El 'comando Elurra', desarticulado por la Guardia Civil el pasado mes de enero en Mondragón, estaba formado por Igor Portu, Mattin Sarasola, Mikel San Sebastián y Joseba Iturbide, detenidos en dos operaciones llevadas a cabo a ambos lados de la frontera. La célula está acusada de ser la responsable, entre otros atentados, de la voladura de la T-4 y de la destrucción de la discoteca 'Bordatxo'. El grupo, asimismo, había recibido el encargo de la dirección de ETA de hacer llegar explosivos a distintos comandos. En la investigación llevada a cabo en suelo español, el instituto armado descubrió que el 'Elurra' contaba con dos zulos: uno en la localidad oscense de Sabiñanigo y otro en Lesaka, donde vivían los cuatro componentes del comando.

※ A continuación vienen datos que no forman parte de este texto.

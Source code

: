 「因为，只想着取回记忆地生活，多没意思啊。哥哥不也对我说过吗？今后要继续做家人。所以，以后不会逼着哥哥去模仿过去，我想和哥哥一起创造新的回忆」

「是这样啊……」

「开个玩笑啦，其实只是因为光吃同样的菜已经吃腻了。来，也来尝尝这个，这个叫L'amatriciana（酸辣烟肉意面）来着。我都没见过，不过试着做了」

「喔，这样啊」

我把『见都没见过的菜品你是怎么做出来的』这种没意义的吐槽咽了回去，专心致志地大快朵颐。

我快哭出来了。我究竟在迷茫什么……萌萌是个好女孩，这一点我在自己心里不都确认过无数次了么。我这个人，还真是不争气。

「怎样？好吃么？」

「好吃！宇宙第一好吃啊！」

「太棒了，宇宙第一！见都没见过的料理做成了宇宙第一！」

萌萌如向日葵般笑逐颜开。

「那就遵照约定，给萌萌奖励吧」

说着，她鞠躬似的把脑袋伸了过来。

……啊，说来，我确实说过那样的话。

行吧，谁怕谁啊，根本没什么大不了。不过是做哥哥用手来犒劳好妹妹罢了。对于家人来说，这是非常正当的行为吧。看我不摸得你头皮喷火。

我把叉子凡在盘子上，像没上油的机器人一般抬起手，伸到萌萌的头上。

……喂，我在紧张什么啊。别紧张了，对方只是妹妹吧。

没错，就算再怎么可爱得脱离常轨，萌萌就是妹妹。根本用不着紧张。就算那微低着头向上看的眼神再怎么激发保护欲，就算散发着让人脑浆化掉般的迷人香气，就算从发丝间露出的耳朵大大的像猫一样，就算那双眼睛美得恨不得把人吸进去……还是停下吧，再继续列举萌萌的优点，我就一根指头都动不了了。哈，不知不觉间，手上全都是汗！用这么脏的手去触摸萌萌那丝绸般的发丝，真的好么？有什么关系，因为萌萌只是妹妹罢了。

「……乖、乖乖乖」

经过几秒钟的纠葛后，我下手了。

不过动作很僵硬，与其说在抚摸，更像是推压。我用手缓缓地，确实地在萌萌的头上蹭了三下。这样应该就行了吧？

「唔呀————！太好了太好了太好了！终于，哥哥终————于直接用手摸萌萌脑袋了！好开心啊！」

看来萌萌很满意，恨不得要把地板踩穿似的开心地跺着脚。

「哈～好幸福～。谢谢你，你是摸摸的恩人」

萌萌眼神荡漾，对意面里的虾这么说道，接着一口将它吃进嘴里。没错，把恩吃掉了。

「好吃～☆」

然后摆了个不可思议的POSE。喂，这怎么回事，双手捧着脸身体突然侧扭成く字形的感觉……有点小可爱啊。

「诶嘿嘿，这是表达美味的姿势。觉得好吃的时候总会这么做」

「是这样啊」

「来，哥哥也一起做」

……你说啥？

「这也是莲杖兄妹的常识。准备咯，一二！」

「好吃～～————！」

En el primero de los zulos se localizaron 107 kilos de nitrato, 18,9 de polvo de aluminio y una pequeña cantidad de pentrita. El segundo escondite se encontraba en una paraje de Lesaka en el que Sarasola se estaba construyendo una vivienda. Los agentes de la Guardia Civil descubrieron en el depósito 26 kilos de nitrato y otras sustancias.
Las voladuras controladas son el sistema que emplean las fuerzas de seguridad para deshacerse del material explosivo incautado una vez que ya ha sido utilizado para las diferentes pruebas judiciales. En todos los casos se guardas pequeños restos como evidencias.